The separate treatment histories surrounding tobacco and cannabis may be explained by the different legal statuses of the two substances that are often the subject of political discourse and election campaigns. In Switzerland for example, tobacco is categorised as a licit substance, while cannabis is an illicit drug. The divisions of the Swiss government that deal with these substances are both organisationally and financially separated from each other and, currently, so is the funding for prevention programs and research projects. Another explanation for the lack of combined treatment for tobacco and cannabis use may be the historical development of treatment and prevention systems in many industrialised countries. Treatment of cannabis dependence and co-occurring mental health problems is provided by the psychiatric systems of many countries. In contrast, tobacco cessation is possible without the involvement of psychiatrists and is part of the more general public health systems [24, 25] that typically involve general health supply services. In Switzerland, health insurance coverage differs between the substances; while cannabis treatment in psychiatric services is covered by basic health insurance, smokers themselves are required to pay for nicotine replacement therapy and courses for tobacco cessation.

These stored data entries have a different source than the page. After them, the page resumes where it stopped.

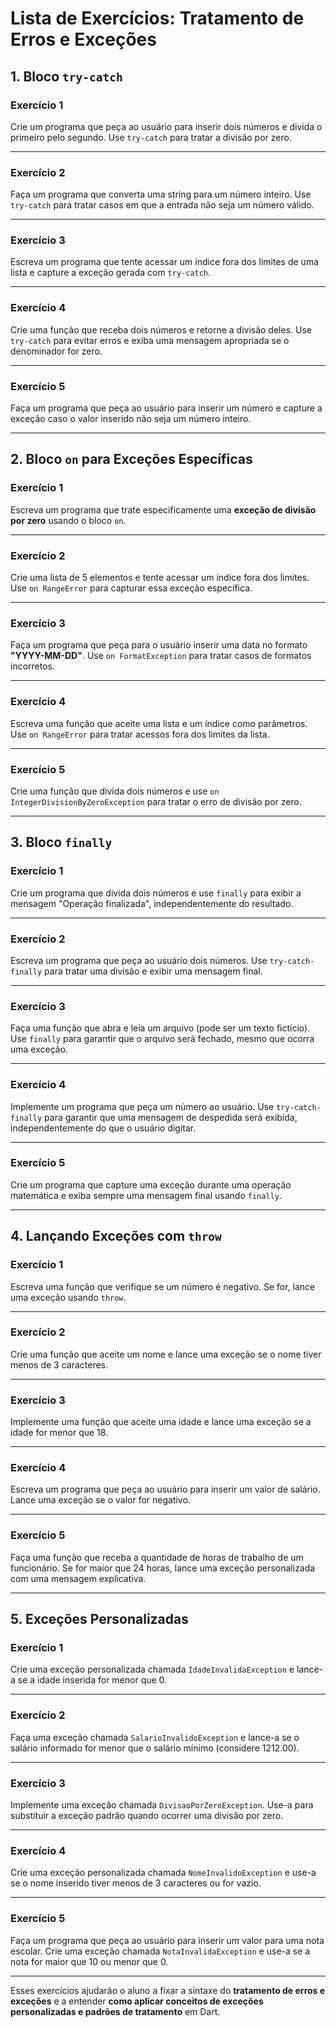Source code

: # **Lista de Exercícios: Tratamento de Erros e Exceções**

## **1. Bloco `try-catch`**

### **Exercício 1**  
Crie um programa que peça ao usuário para inserir dois números e divida o primeiro pelo segundo. Use `try-catch` para tratar a divisão por zero.

---

### **Exercício 2**  
Faça um programa que converta uma string para um número inteiro. Use `try-catch` para tratar casos em que a entrada não seja um número válido.

---

### **Exercício 3**  
Escreva um programa que tente acessar um índice fora dos limites de uma lista e capture a exceção gerada com `try-catch`.

---

### **Exercício 4**  
Crie uma função que receba dois números e retorne a divisão deles. Use `try-catch` para evitar erros e exiba uma mensagem apropriada se o denominador for zero.

---

### **Exercício 5**  
Faça um programa que peça ao usuário para inserir um número e capture a exceção caso o valor inserido não seja um número inteiro.

---

## **2. Bloco `on` para Exceções Específicas**

### **Exercício 1**  
Escreva um programa que trate especificamente uma **exceção de divisão por zero** usando o bloco `on`.

---

### **Exercício 2**  
Crie uma lista de 5 elementos e tente acessar um índice fora dos limites. Use `on RangeError` para capturar essa exceção específica.

---

### **Exercício 3**  
Faça um programa que peça para o usuário inserir uma data no formato **"YYYY-MM-DD"**. Use `on FormatException` para tratar casos de formatos incorretos.

---

### **Exercício 4**  
Escreva uma função que aceite uma lista e um índice como parâmetros. Use `on RangeError` para tratar acessos fora dos limites da lista.

---

### **Exercício 5**  
Crie uma função que divida dois números e use `on IntegerDivisionByZeroException` para tratar o erro de divisão por zero.

---

## **3. Bloco `finally`**

### **Exercício 1**  
Crie um programa que divida dois números e use `finally` para exibir a mensagem "Operação finalizada", independentemente do resultado.

---

### **Exercício 2**  
Escreva um programa que peça ao usuário dois números. Use `try-catch-finally` para tratar uma divisão e exibir uma mensagem final.

---

### **Exercício 3**  
Faça uma função que abra e leia um arquivo (pode ser um texto fictício). Use `finally` para garantir que o arquivo será fechado, mesmo que ocorra uma exceção.

---

### **Exercício 4**  
Implemente um programa que peça um número ao usuário. Use `try-catch-finally` para garantir que uma mensagem de despedida será exibida, independentemente do que o usuário digitar.

---

### **Exercício 5**  
Crie um programa que capture uma exceção durante uma operação matemática e exiba sempre uma mensagem final usando `finally`.

---

## **4. Lançando Exceções com `throw`**

### **Exercício 1**  
Escreva uma função que verifique se um número é negativo. Se for, lance uma exceção usando `throw`.

---

### **Exercício 2**  
Crie uma função que aceite um nome e lance uma exceção se o nome tiver menos de 3 caracteres.

---

### **Exercício 3**  
Implemente uma função que aceite uma idade e lance uma exceção se a idade for menor que 18.

---

### **Exercício 4**  
Escreva um programa que peça ao usuário para inserir um valor de salário. Lance uma exceção se o valor for negativo.

---

### **Exercício 5**  
Faça uma função que receba a quantidade de horas de trabalho de um funcionário. Se for maior que 24 horas, lance uma exceção personalizada com uma mensagem explicativa.

---

## **5. Exceções Personalizadas**

### **Exercício 1**  
Crie uma exceção personalizada chamada `IdadeInvalidaException` e lance-a se a idade inserida for menor que 0.

---

### **Exercício 2**  
Faça uma exceção chamada `SalarioInvalidoException` e lance-a se o salário informado for menor que o salário mínimo (considere 1212.00).

---

### **Exercício 3**  
Implemente uma exceção chamada `DivisaoPorZeroException`. Use-a para substituir a exceção padrão quando ocorrer uma divisão por zero.

---

### **Exercício 4**  
Crie uma exceção personalizada chamada `NomeInvalidoException` e use-a se o nome inserido tiver menos de 3 caracteres ou for vazio.

---

### **Exercício 5**  
Faça um programa que peça ao usuário para inserir um valor para uma nota escolar. Crie uma exceção chamada `NotaInvalidaException` e use-a se a nota for maior que 10 ou menor que 0.

---

Esses exercícios ajudarão o aluno a fixar a sintaxe do **tratamento de erros e exceções** e a entender **como aplicar conceitos de exceções personalizadas e padrões de tratamento** em Dart.

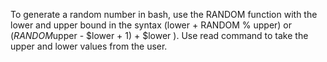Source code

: To generate a random number in bash, use the RANDOM function with the lower and upper bound in the syntax (lower + RANDOM % upper) or ($RANDOM % ($upper - $lower + 1) + $lower ). Use read command to take the upper and lower values from the user.

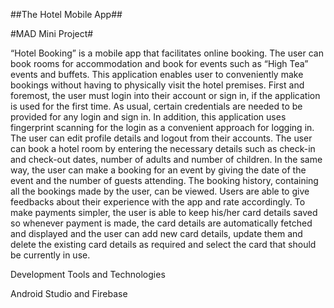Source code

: ##The Hotel Mobile App##

#MAD Mini Project#



“Hotel Booking” is a mobile app that facilitates online booking. The user can book rooms for accommodation and book for events such as “High Tea” events and buffets. This application enables user to conveniently make bookings without having to physically visit the hotel premises. First and foremost, the user must login into their account or sign in, if the application is used for the first time. As usual, certain credentials are needed to be provided for any login and sign in. In addition, this application uses fingerprint scanning for the login as a convenient approach for logging in. The user can edit profile details and logout from their accounts. The user can book a hotel room by entering the necessary details such as check-in and check-out dates, number of adults and number of children. In the same way, the user can make a booking for an event by giving the date of the event and the number of guests attending. The booking history, containing all the bookings made by the user, can be viewed. Users are able to give feedbacks about their experience with the app and rate accordingly. To make payments simpler, the user is able to keep his/her card details saved so whenever payment is made, the card details are automatically fetched and displayed and the user can add new card details, update them and delete the existing card details as required and select the card that should be currently in use.

Development Tools and Technologies

Android Studio and Firebase

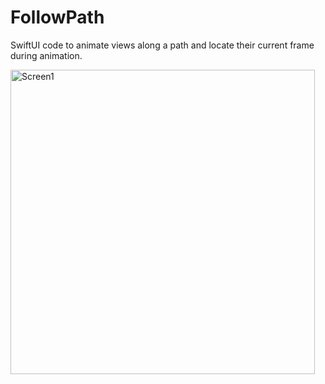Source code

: # FollowPath
SwiftUI code to animate views along a path and locate their current frame during animation.

<img width="487" alt="Screen1" src="https://user-images.githubusercontent.com/9262361/102403303-ed14aa00-3f9a-11eb-984b-35b9519d33a6.png">
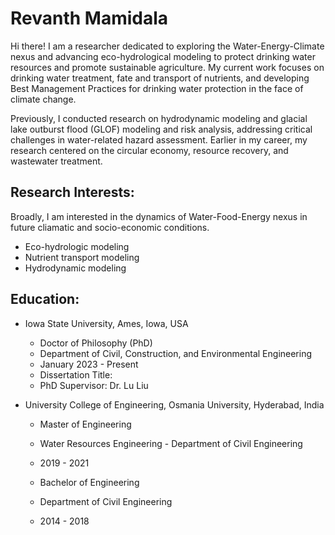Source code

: # Revanth Mamidala
Hi there! I am a researcher dedicated to exploring the Water-Energy-Climate nexus and advancing eco-hydrological modeling to protect drinking water resources and promote sustainable agriculture. My current work focuses on drinking water treatment, fate and transport of nutrients, and developing Best Management Practices for drinking water protection in the face of climate change.

Previously, I conducted research on hydrodynamic modeling and glacial lake outburst flood (GLOF) modeling and risk analysis, addressing critical challenges in water-related hazard assessment. Earlier in my career, my research centered on the circular economy, resource recovery, and wastewater treatment.

## Research Interests:
Broadly, I am interested in the dynamics of Water-Food-Energy nexus in future cliamatic and socio-economic conditions.

- Eco-hydrologic modeling
- Nutrient transport modeling
- Hydrodynamic modeling

## Education:
- Iowa State University, Ames, Iowa, USA

  - Doctor of Philosophy (PhD)
  - Department of Civil, Construction, and  Environmental Engineering
  - January 2023 - Present
  - Dissertation Title:
  - PhD Supervisor: Dr. Lu Liu

- University College of Engineering, Osmania University, Hyderabad, India
  - Master of Engineering
  - Water Resources Engineering - Department of Civil Engineering
  - 2019 - 2021

  - Bachelor of Engineering
  - Department of Civil Engineering
  - 2014 - 2018
<!---
RevanthMamidala/RevanthMamidala is a ✨ special ✨ repository because its `README.md` (this file) appears on your GitHub profile.
You can click the Preview link to take a look at your changes.
--->

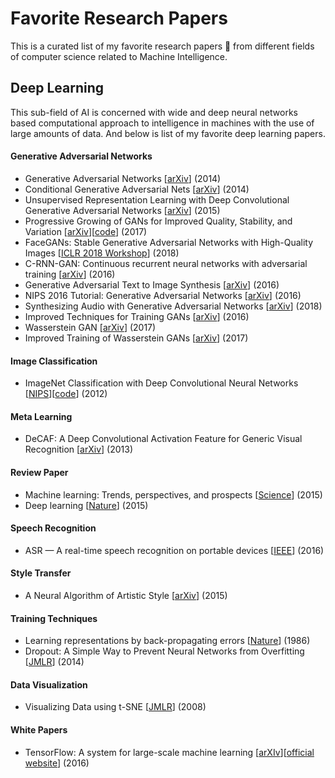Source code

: # Favorite Research Papers
This is a curated list of my favorite research papers 📝 from different fields of computer science related to Machine Intelligence.

## Deep Learning
This sub-field of AI is concerned with wide and deep neural networks based computational approach to intelligence in machines with the use of large amounts of data. And below is list of my favorite deep learning papers.

#### Generative Adversarial Networks
- Generative Adversarial Networks [[arXiv](https://arxiv.org/abs/1406.2661)] (2014)
- Conditional Generative Adversarial Nets [[arXiv](https://arxiv.org/abs/1411.1784)] (2014)
- Unsupervised Representation Learning with Deep Convolutional Generative Adversarial Networks [[arXiv](https://arxiv.org/abs/1511.06434)] (2015)
- Progressive Growing of GANs for Improved Quality, Stability, and Variation [[arXiv](https://arxiv.org/abs/1710.10196)][[code](https://github.com/rahulbhalley/Progressive-Growing-of-GANs)] (2017)
- FaceGANs: Stable Generative Adversarial Networks with High-Quality Images [[ICLR 2018 Workshop](https://openreview.net/forum?id=HJn_vKyPM)] (2018)
- C-RNN-GAN: Continuous recurrent neural networks with adversarial training [[arXiv](https://arxiv.org/abs/1611.09904)] (2016)
- Generative Adversarial Text to Image Synthesis [[arXiv](https://arxiv.org/abs/1605.05396)] (2016)
- NIPS 2016 Tutorial: Generative Adversarial Networks [[arXiv](https://arxiv.org/abs/1701.00160)] (2016)
- Synthesizing Audio with Generative Adversarial Networks [[arXiv](https://arxiv.org/abs/1802.04208)] (2018)
- Improved Techniques for Training GANs [[arXiv](https://arxiv.org/abs/1606.03498)] (2016)
- Wasserstein GAN [[arXiv](https://arxiv.org/abs/1701.07875)] (2017)
- Improved Training of Wasserstein GANs [[arXiv](https://arxiv.org/abs/1704.00028)] (2017)

#### Image Classification
- ImageNet Classification with Deep Convolutional Neural Networks [[NIPS](https://papers.nips.cc/paper/4824-imagenet-classification-with-deep-convolutional-neural-networks)][[code](https://github.com/rahulbhalley/AlexNet-TensorFlow)] (2012)

#### Meta Learning
- DeCAF: A Deep Convolutional Activation Feature for Generic Visual Recognition [[arXiv](https://arxiv.org/abs/1310.1531)] (2013)

#### Review Paper
- Machine learning: Trends, perspectives, and prospects [[Science](http://science.sciencemag.org/content/349/6245/255)] (2015)
- Deep learning [[Nature](https://www.nature.com/articles/nature14539)] (2015)

#### Speech Recognition
- ASR — A real-time speech recognition on portable devices [[IEEE](https://ieeexplore.ieee.org/document/7749004/)] (2016)

#### Style Transfer
- A Neural Algorithm of Artistic Style [[arXiv](https://arxiv.org/abs/1508.06576)] (2015)

#### Training Techniques
- Learning representations by back-propagating errors [[Nature](https://www.nature.com/articles/323533a0)] (1986)
- Dropout: A Simple Way to Prevent Neural Networks from Overfitting [[JMLR](http://jmlr.org/papers/v15/srivastava14a.html)] (2014)

#### Data Visualization
- Visualizing Data using t-SNE [[JMLR](http://www.jmlr.org/papers/v9/vandermaaten08a.html)] (2008)

#### White Papers
- TensorFlow: A system for large-scale machine learning [[arXIv](https://arxiv.org/abs/1605.08695)][[official website](https://www.tensorflow.org/)] (2016)
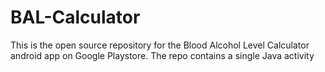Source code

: # BAL-Calculator
This is the open source repository for the Blood Alcohol Level Calculator android app on Google Playstore.
 The  repo contains a single Java activity
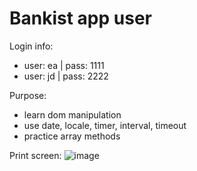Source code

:# Bankist app user

Login info:
- user: ea | pass: 1111
- user: jd | pass: 2222

Purpose:
- learn dom manipulation
- use date, locale, timer, interval, timeout
- practice array methods

Print screen:
![image](https://user-images.githubusercontent.com/108252343/221921693-d439e783-e6d0-4cfb-a30b-8d36ed230fc7.png)
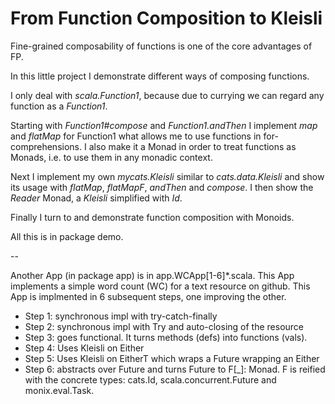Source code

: # From Function Composition to Kleisli

Fine-grained composability of functions is one of the core advantages of FP.

In this little project I demonstrate different ways of composing functions.

I only deal with *scala.Function1*, because due to currying we can regard
any function as a *Function1*.

Starting with *Function1#compose* and *Function1.andThen*
I implement *map* and *flatMap* for Function1 what allows me
to use functions in for-comprehensions. I also make it
a Monad in order to treat functions as Monads, i.e. to use them
in any monadic context.

Next I implement my own *mycats.Kleisli* similar to *cats.data.Kleisli*
and show its usage with *flatMap*, *flatMapF*, *andThen* and *compose*.
I then show the *Reader* Monad, a *Kleisli* simplified with *Id*.

Finally I turn to and demonstrate function composition with Monoids.

All this is in package demo.

--

Another App (in package app) is in app.WCApp[1-6]*.scala.
This App implements a simple word count (WC) for a text resource on github.
This App is implmented in 6 subsequent steps, one improving the other.

- Step 1: synchronous impl with try-catch-finally
- Step 2: synchronous impl with Try and auto-closing of the resource
- Step 3: goes functional. It turns methods (defs) into functions (vals).
- Step 4: Uses Kleisli on Either
- Step 5: Uses Kleisli on EitherT which wraps a Future wrapping an Either
- Step 6: abstracts over Future and turns Future to F[_]: Monad.
F is reified with the concrete types: cats.Id, scala.concurrent.Future and monix.eval.Task.
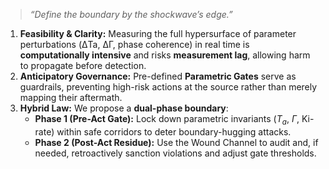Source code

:> *“Define the boundary by the shockwave’s edge.”*

1. **Feasibility & Clarity:** Measuring the full hypersurface of parameter perturbations (ΔTa, ΔΓ, phase coherence) in real time is **computationally intensive** and risks **measurement lag**, allowing harm to propagate before detection.  
2. **Anticipatory Governance:** Pre-defined **Parametric Gates** serve as guardrails, preventing high-risk actions at the source rather than merely mapping their aftermath.  
3. **Hybrid Law:** We propose a **dual-phase boundary**:  
   - **Phase 1 (Pre-Act Gate):** Lock down parametric invariants ($T_a$, $\Gamma$, Ki-rate) within safe corridors to deter boundary-hugging attacks.  
   - **Phase 2 (Post-Act Residue):** Use the Wound Channel to audit and, if needed, retroactively sanction violations and adjust gate thresholds.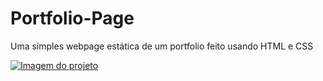 # Portfolio-Page
Uma simples webpage estática de um portfolio feito usando HTML e CSS

[![Imagem do projeto](https://i.imgur.com/PEdbDoa.png)](https://www.imgur.com)
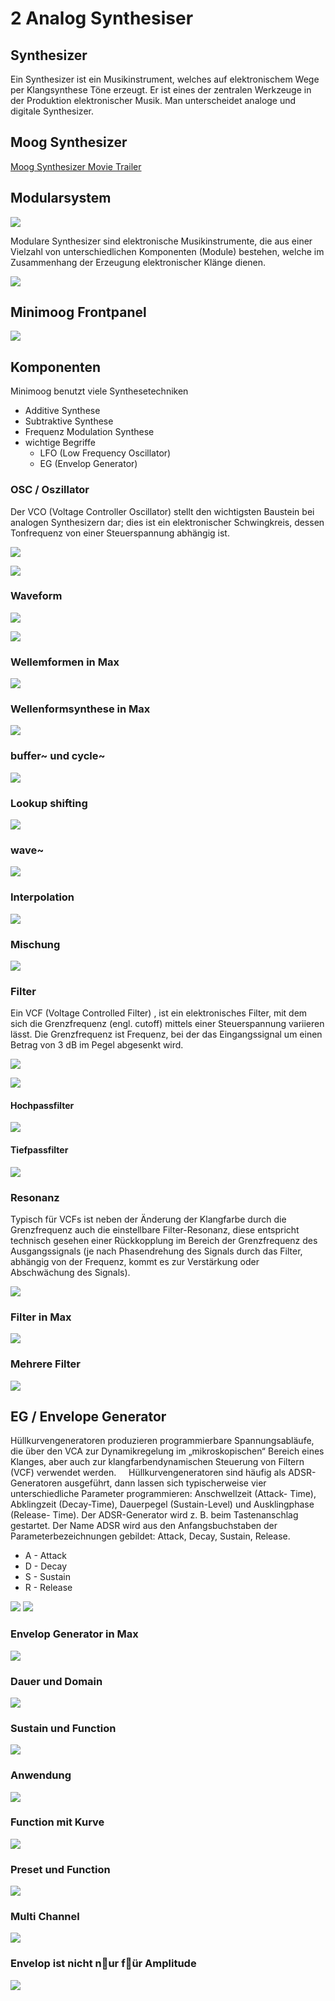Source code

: # 2 Analog Synthesiser

## Synthesizer
Ein Synthesizer ist ein Musikinstrument, welches auf elektronischem Wege per Klangsynthese Töne erzeugt. Er ist eines der zentralen Werkzeuge in der Produktion elektronischer Musik. Man unterscheidet analoge und digitale Synthesizer.

## Moog Synthesizer

[Moog Synthesizer Movie Trailer](https://www.youtube.com/watch?v=FXxkAhXL138)

## Modularsystem

![](K2/modsystem.png)

Modulare Synthesizer sind elektronische Musikinstrumente, die aus einer Vielzahl von unterschiedlichen Komponenten (Module) bestehen, welche im Zusammenhang der Erzeugung elektronischer Klänge dienen.

![](K2/mods.png)

## Minimoog Frontpanel

![](K2/minimoog.png)

## Komponenten
Minimoog benutzt viele Synthesetechniken

- Additive Synthese
- Subtraktive Synthese
- Frequenz Modulation Synthese 
- wichtige Begriffe
    - LFO (Low Frequency Oscillator)
    - EG (Envelop Generator)
    
### OSC / Oszillator

Der VCO (Voltage Controller Oscillator) stellt den wichtigsten Baustein bei analogen Synthesizern dar; dies ist ein elektronischer Schwingkreis, dessen Tonfrequenz von einer Steuerspannung abhängig ist.

![](K2/osc.png)

![](K2/vco.png)

### Waveform

![](K2/selector.png)

![](K2/waveform.png)

### Wellemformen in Max

![](K2/OSC1.png)

### Wellenformsynthese in Max

![](K2/OSC2.png)

### buffer~ und cycle~

![](K2/OSC3.png)

### Lookup shifting

![](K2/OSC4.png)

### wave~

![](K2/OSC5.png)

### Interpolation

![](K2/OSC6.png)

### Mischung

![](K2/OSC7.png)

### Filter

Ein VCF (Voltage Controlled Filter) , ist ein elektronisches Filter, mit dem sich die Grenzfrequenz (engl. cutoff) mittels einer Steuerspannung variieren lässt.
Die Grenzfrequenz ist Frequenz, bei der das Eingangssignal um einen Betrag von 3 dB im Pegel abgesenkt wird.

![](K2/vcf_panel.png)

![](K2/cutoff.png)


#### Hochpassfilter
![](K2/highpass.png)

#### Tiefpassfilter
![](K2/lowpass.png)

### Resonanz
Typisch für VCFs ist neben der Änderung der Klangfarbe durch die Grenzfrequenz auch die einstellbare Filter-Resonanz, diese entspricht technisch gesehen einer Rückkopplung im Bereich der Grenzfrequenz des Ausgangssignals (je nach Phasendrehung des Signals durch das Filter, abhängig von der Frequenz, kommt es zur Verstärkung oder Abschwächung des Signals).

![](K2/resonance.png)

### Filter in Max

![](K2/FILTER1.png)

### Mehrere Filter

![](K2/FILTER2.png)

## EG / Envelope Generator
Hüllkurvengeneratoren produzieren programmierbare Spannungsabläufe, die über den VCA zur Dynamikregelung im „mikroskopischen“ Bereich eines Klanges, aber auch zur klangfarbendynamischen Steuerung von Filtern (VCF) verwendet werden.  
 
Hüllkurvengeneratoren sind häufig als ADSR-Generatoren ausgeführt, dann lassen sich typischerweise vier unterschiedliche Parameter programmieren: Anschwellzeit (Attack- Time), Abklingzeit (Decay-Time), Dauerpegel (Sustain-Level) und Ausklingphase (Release- Time). Der ADSR-Generator wird z. B. beim Tastenanschlag gestartet. Der Name ADSR wird aus den Anfangsbuchstaben der Parameterbezeichnungen gebildet: Attack, Decay, Sustain, Release.

- A - Attack 
- D - Decay 
- S - Sustain
- R - Release

![](K2/adsr_panel.png)
![](K2/adsr.png)

### Envelop Generator in Max

![](K2/EG1.png)

### Dauer und Domain

![](K2/EG2.png)

### Sustain und Function

![](K2/EG3.png)

### Anwendung

![](K2/EG4.png)

### Function mit Kurve 

![](K2/EG5.png)

### Preset und Function

![](K2/EG6.png)

### Multi Channel

![](K2/EG7.png)


### Envelop ist nicht n￿ur f￿ür Amplitude

![](K2/EG8.png)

In recent reviews, researchers have stressed the need to develop and evaluate combined interventions for tobacco and cannabis users [1, 26, 27]. Agrawal and colleagues found evidence that dual abstinence may predict better cessation outcomes and therefore suggested developing out-patient treatment models .
The aim of the current study was to develop an ISCP. This process was accomplished in three steps, which will be explicated in this report. First, a preliminary study clarified whether there was a demand for an ISCP. Second, after having identified the demand, explicit information regarding co-smokers’ attitudes towards tobacco and cannabis and the association between both substances was collected for use when developing an ISCP. Moreover, co-smokers’ relevant experiences regarding quitting one or both substances simultaneously were collected. Third, based on the information gained during the second step, an ISCP was developed tailored to co-smokers of cigarettes and cannabis. This program incorporates the established therapeutic principles and strategies of former tobacco and cannabis cessation programs and takes into account reasonable concepts and ideas from the ongoing discussion about the mechanisms underlying the co-use of tobacco and cannabis and potential dependency problems.